Please copy out the lines in the entries that contain "descending".

Dataset excerpts:
-*-*-
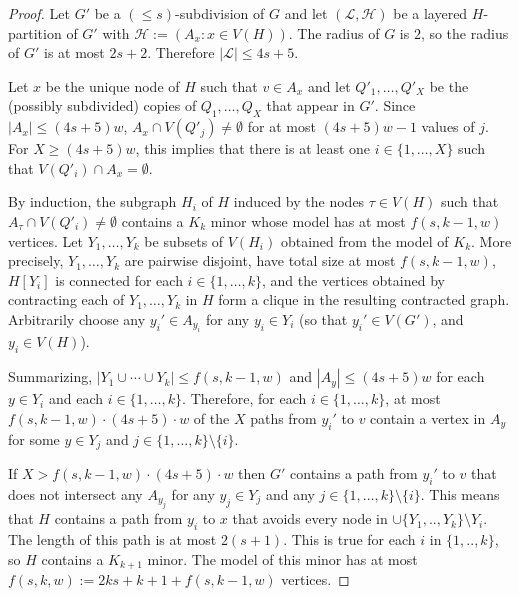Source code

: \documentclass[kpfonts]{patmorin}
\begin{document}
\begin{proof}
  Let $G'$ be a $(\le\!\!s)$-subdivision of $G$ and let $(\mathcal{L},\mathcal{H})$ be a layered $H$-partition of $G'$ with $\mathcal{H}:=(A_x:x\in V(H))$.  The radius of $G$ is $2$, so the radius of $G'$ is at most $2s+2$.  Therefore $|\mathcal{L}|\le 4s+5$.

  Let $x$ be the unique node of $H$ such that $v\in A_x$ and let $Q'_1,\ldots,Q'_X$ be the (possibly subdivided) copies of $Q_1,\ldots,Q_X$ that appear in $G'$.  Since $|A_x| \le (4s+5)w$, $A_x \cap V(Q'_j)\neq\emptyset$ for at most $(4s+5)w-1$ values of $j$.  For $X \ge (4s+5)w$, this implies that there is at least one $i\in\{1,\ldots,X\}$ such that $V(Q'_i)\cap A_x=\emptyset$.

  By induction, the subgraph $H_i$ of $H$ induced by the nodes $\tau\in V(H)$ such that $A_{\tau}\cap V(Q'_i)\neq\emptyset$ contains a $K_k$ minor whose model has at most $f(s,k-1,w)$ vertices.  Let $Y_1,\ldots,Y_k$ be subsets of $V(H_i)$ obtained from the model of $K_k$.  More precisely, $Y_1,\ldots,Y_k$ are pairwise disjoint, have total size at most $f(s,k-1,w)$, $H[Y_i]$ is connected for each $i\in\{1,\ldots,k\}$, and the vertices obtained by contracting each of $Y_1,\ldots,Y_k$ in $H$ form a clique in the resulting contracted graph.  Arbitrarily choose any $y_i'\in A_{y_i}$ for any $y_i\in Y_i$ (so that $y_i'\in V(G')$, and $y_i\in V(H)$).

  Summarizing, $|Y_1\cup\cdots\cup Y_k|\le f(s,k-1,w)$ and $|A_y|\le (4s+5)w$ for each $y\in Y_i$ and each $i\in\{1,\ldots,k\}$.  Therefore, for each $i\in\{1,\ldots,k\}$, at most $f(s,k-1,w)\cdot(4s+5)\cdot w$ of the $X$ paths from $y_i'$ to $v$ contain a vertex in $A_y$ for some $y\in Y_j$ and $j\in\{1,\ldots,k\}\setminus \{i\}$.

  If $X > f(s,k-1,w)\cdot(4s+5)\cdot w$ then $G'$ contains a path from $y_i'$ to $v$ that does not intersect any $A_{y_j}$ for any $y_j\in Y_j$ and any $j\in\{1,\ldots,k\}\setminus\{i\}$.  This means that $H$ contains a path from $y_i$ to $x$ that avoids every node in $\cup\{Y_1,..,Y_k\}\setminus Y_i$.  The length of this path is at most $2(s+1)$. This is true for each $i$ in $\{1,..,k\}$, so $H$ contains a $K_{k+1}$ minor. The model of this minor has at most $f(s,k,w):=2ks+k+1+f(s,k-1,w)$ vertices.
\end{proof}
\end{document}
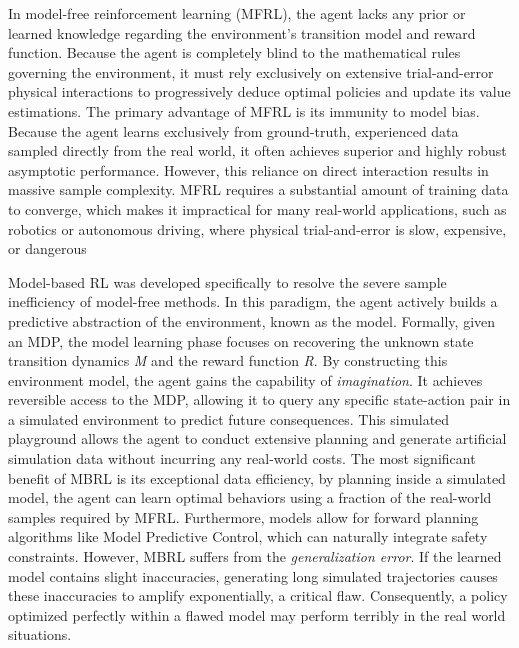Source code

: In model-free reinforcement learning (MFRL), the agent lacks any prior or learned knowledge regarding the environment's transition model and reward function. Because the agent is completely blind to the mathematical rules governing the environment, it must rely exclusively on extensive trial-and-error physical interactions to progressively deduce optimal policies and update its value estimations. The primary advantage of MFRL is its immunity to model bias. Because the agent learns exclusively from ground-truth, experienced data sampled directly from the real world, it often achieves superior and highly robust asymptotic performance. However, this reliance on direct interaction results in massive sample complexity. MFRL requires a substantial amount of training data to converge, which makes it impractical for many real-world applications, such as robotics or autonomous driving, where physical trial-and-error is slow, expensive, or dangerous
\cite{NaeemMuddasar2020AGIt} 
\cite{moerland2022modelbasedreinforcementlearningsurvey} %


Model-based RL was developed specifically to resolve the severe sample inefficiency of model-free methods. In this paradigm, the agent actively builds a predictive abstraction of the environment, known as the model. Formally, given an MDP, the model learning phase focuses on recovering the unknown state transition dynamics \textit{M} and the reward function \textit{R}. By constructing this environment model, the agent gains the capability of \textit{imagination}. It achieves reversible access to the MDP, allowing it to query any specific state-action pair in a simulated environment to predict future consequences. This simulated playground allows the agent to conduct extensive planning and generate artificial simulation data without incurring any real-world costs. The most significant benefit of MBRL is its exceptional data efficiency, by planning inside a simulated model, the agent can learn optimal behaviors using a fraction of the real-world samples required by MFRL. Furthermore, models allow for forward planning algorithms like Model Predictive Control, which can naturally integrate safety constraints. However, MBRL suffers from the \textit{generalization error}. If the learned model contains slight inaccuracies, generating long simulated trajectories causes these inaccuracies to amplify exponentially, a critical flaw. Consequently, a policy optimized perfectly within a flawed model may perform terribly in the real world situations. \cite{moerland2022modelbasedreinforcementlearningsurvey} %


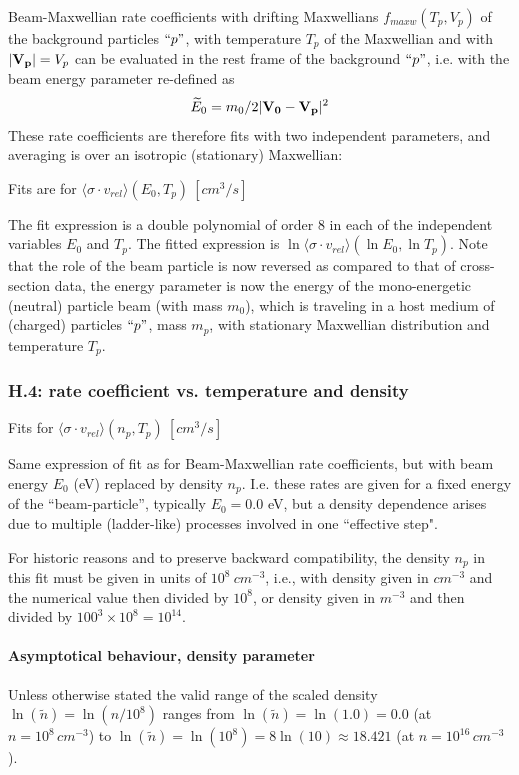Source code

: \documentclass[12pt,dvipdfmx]{article}
\begin{document}
Beam-Maxwellian rate coefficients with drifting Maxwellians $f_{maxw}(T_p,V_p)$ of the background particles $``p"$, with temperature $T_p$ of the
Maxwellian and with $|{\bf V_p}|= V_p$ can be evaluated in the
rest frame of the background $``p"$, i.e. with the beam energy parameter re-defined as
\begin{equation}\label{E0rest}
\widetilde{E}_0=m_0/2|{\bf V_0}-{\bf V_p}|^2
\end{equation}
These rate coefficients are
therefore fits with two independent parameters, and averaging is over an isotropic (stationary) Maxwellian:

Fits are for $\langle\sigma \cdot v_{rel}  \rangle (E_0,T_p) \ [cm^3/s]$

The fit expression is a double polynomial of order 8  in each of the independent variables
$E_0$ and $T_p$. The fitted expression is $\ln\langle\sigma \cdot v_{rel}  \rangle (\ln{E_0},\ln{T_p})$.
Note that the role of the beam particle is now reversed as compared to that of cross-section data,
the energy parameter is now the energy of the mono-energetic (neutral) particle beam (with mass $m_0$), which is traveling in a host medium
of (charged) particles $``p"$, mass $m_p$, with stationary Maxwellian distribution and temperature $T_p$.



\subsubsection{H.4: rate coefficient vs. temperature and density}\label{sec1.3.4}
Fits for $\langle\sigma \cdot v_{rel}  \rangle (n_p,T_p) \ [cm^3/s]$

Same expression of fit as for Beam-Maxwellian rate coefficients, but with beam energy
$E_0$ (eV) replaced by density $n_p$.
I.e. these rates are given for a fixed energy of the ``beam-particle'', typically $E_0=0.0$ eV,
but a density dependence arises due to multiple (ladder-like) processes involved in one ``effective step".

For historic reasons and to
preserve backward compatibility, the density $n_p$ in this fit must be
given in units of $10^8 \ cm^{-3}$, i.e., with density given in $cm^{-3}$ and
the numerical value then divided by $10^8$, or density given in $m^{-3}$ and then
divided by $100^3 \times 10^8 = 10^{14}$.

\paragraph{Asymptotical behaviour, density parameter}
Unless otherwise stated the valid range of the scaled density $\ln(\tilde n) = \ln (n/10^8)$ ranges from $\ln(\tilde n) = \ln(1.0) = 0.0$  (at $n=10^8 \, cm^{-3}$)
to $\ln(\tilde n) = \ln(10^8) = 8 \ln(10) \approx 18.421$  (at $n=10^{16} \, cm^{-3}$).
\end{document}
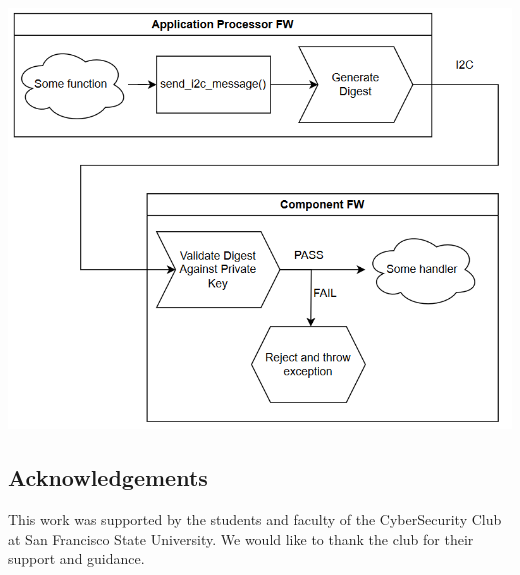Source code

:\documentclass{prace}
\begin{document}
\includegraphics[scale=0.5]{./diagramSR5.png}

%



\subsection*{Acknowledgements}
This work was supported by the students and faculty of the CyberSecurity Club at San Francisco State University. We would like to thank the club for their support and guidance.

\end{document}
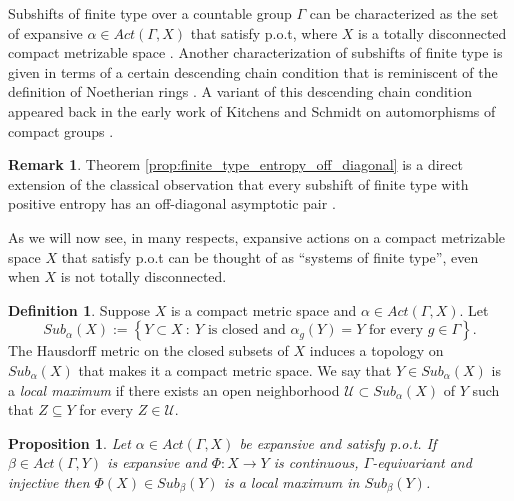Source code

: \documentclass[oneside,english]{amsart}
\newtheorem{prop}[thm]{Proposition}
\theoremstyle{definition}
\newtheorem{defn}[thm]{Definition}
\newtheorem{remark}[thm]{Remark}
\newcommand{\Act}[2]{\mathit{Act}({#1},{#2})}
\newcommand{\subG}[2]{\mathit{Sub}_{{#1}}({#2})}
\begin{document}
Subshifts of finite type over a countable group $\Gamma$ can be characterized as the set of  expansive $\alpha \in \Act{\Gamma}{X}$   that satisfy p.o.t, where $X$ is a  totally disconnected compact metrizable space \cite{1611.08994,MR2353915,MR518563}.
Another characterization of  subshifts of finite type is given  in terms  of a certain descending chain condition that is reminiscent of the definition of Noetherian rings \cite{MR3493309}.
A variant of this descending chain condition appeared back in the early work of Kitchens and Schmidt on automorphisms of compact groups \cite{MR1036904}.
\begin{remark}
Theorem \ref{prop:finite_type_entropy_off_diagonal} is a direct extension of the classical observation that every subshift of finite type with positive entropy has an off-diagonal  asymptotic pair \cite[Proposition $2.1$]{MR1359979}.
\end{remark}
As we will now see,
in many respects, expansive actions on a compact metrizable space $X$ that satisfy p.o.t can be thought of as ``systems of finite type'', even when $X$ is not totally disconnected.

\begin{defn}
Suppose $X$ is a compact metric space and  $\alpha \in \Act{\Gamma}{X}$. Let
\begin{equation}\label{eq:subG}
\subG{\alpha}{X} := \left\{ Y \subset X ~:~ Y \mbox{ is closed and } \alpha_g(Y) =  Y \mbox{ for every } g \in \Gamma \right\}.
\end{equation}
The Hausdorff metric on the closed subsets of $X$ induces a topology on  $\subG{\alpha}{X}$ that makes it a compact metric space.
We say that $Y \in \subG{\alpha}{X}$ is a \emph{local maximum} if there exists an open neighborhood $\mathcal{U} \subset \subG{\alpha}{X}$  of $Y$ such that $Z \subseteq Y$ for every $Z \in \mathcal{U}$.
\end{defn}


\begin{prop}\label{prop:finite_type}
Let $\alpha \in \Act{\Gamma}{X}$ be expansive and satisfy p.o.t.
If $\beta \in \Act{\Gamma}{Y}$ is expansive and   $\Phi:X \to Y$ is continuous, $\Gamma$-equivariant and  injective then $\Phi(X)\in \subG{\beta}{Y}$ is a local maximum in $\subG{\beta}{Y}$.
\end{prop}
\end{document}
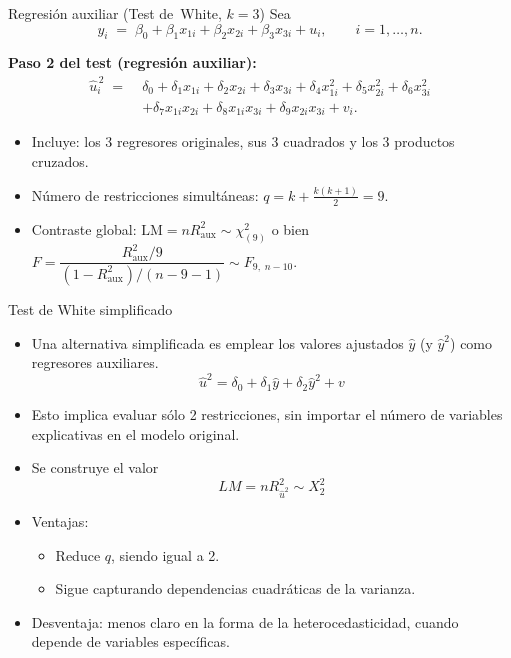\documentclass{beamer}
\begin{document}
\begin{frame}{Regresión auxiliar (Test de White, $k=3$)}
Sea
\[
y_i \;=\;\beta_0+\beta_1x_{1i}+\beta_2x_{2i}+\beta_3x_{3i}+u_i ,
\qquad i=1,\dots,n .
\]

\medskip
\textbf{Paso 2 del test (regresión auxiliar):}
\[
\begin{aligned}
\hat{u}_i^{\,2}\;=\;&
\delta_0
+\delta_1 x_{1i}+\delta_2 x_{2i}+\delta_3 x_{3i}
+\delta_4 x_{1i}^{2}+\delta_5 x_{2i}^{2}+\delta_6 x_{3i}^{2} \\
&+\delta_7 x_{1i}x_{2i}+\delta_8 x_{1i}x_{3i}+\delta_9 x_{2i}x_{3i}
+ v_i .
\end{aligned}
\]

\begin{itemize}
  \item Incluye: los 3 regresores originales, sus 3 cuadrados y los 3 productos cruzados.
  \item Número de restricciones simultáneas: \(q =k+ \tfrac{k(k+1)}{2} = 9\).
  \item Contraste global: \(\text{LM}=nR_{\text{aux}}^{2}\sim\chi^{2}_{(9)}\)
        o bien
        \(F=\dfrac{R_{\text{aux}}^{2}/9}{(1-R_{\text{aux}}^{2})/(n-9-1)}
          \sim F_{9,\;n-10}\).
\end{itemize}
\end{frame}




\begin{frame}{Test de White simplificado}
\begin{itemize}
    \item Una alternativa simplificada es emplear los valores ajustados $\hat{y}$ (y $\hat{y}^{2}$) como regresores auxiliares.
    $$\hat{u}^2=\delta_0 + \delta_1\hat{y}+\delta_2\hat{y}^2+v$$
\item Esto implica evaluar sólo 2 restricciones, sin importar el número de variables explicativas en el modelo original.
\item Se construye el valor 
$$LM = nR_{\hat{u}^2}^2\sim X_{2}^2$$
  \item Ventajas:
    \begin{itemize}
      \item Reduce $q$, siendo igual a 2.
      \item Sigue capturando dependencias cuadráticas de la varianza.
    \end{itemize}
  \item Desventaja: menos claro en la forma de la heterocedasticidad, cuando depende de variables específicas.
\end{itemize}
\end{frame}
\end{document}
-*-*-
Answer box:
Another characterization of  subshifts of finite type is given  in terms  of a certain descending chain condition that is reminiscent of the definition of Noetherian rings \cite{MR3493309}.
A variant of this descending chain condition appeared back in the early work of Kitchens and Schmidt on automorphisms of compact groups \cite{MR1036904}.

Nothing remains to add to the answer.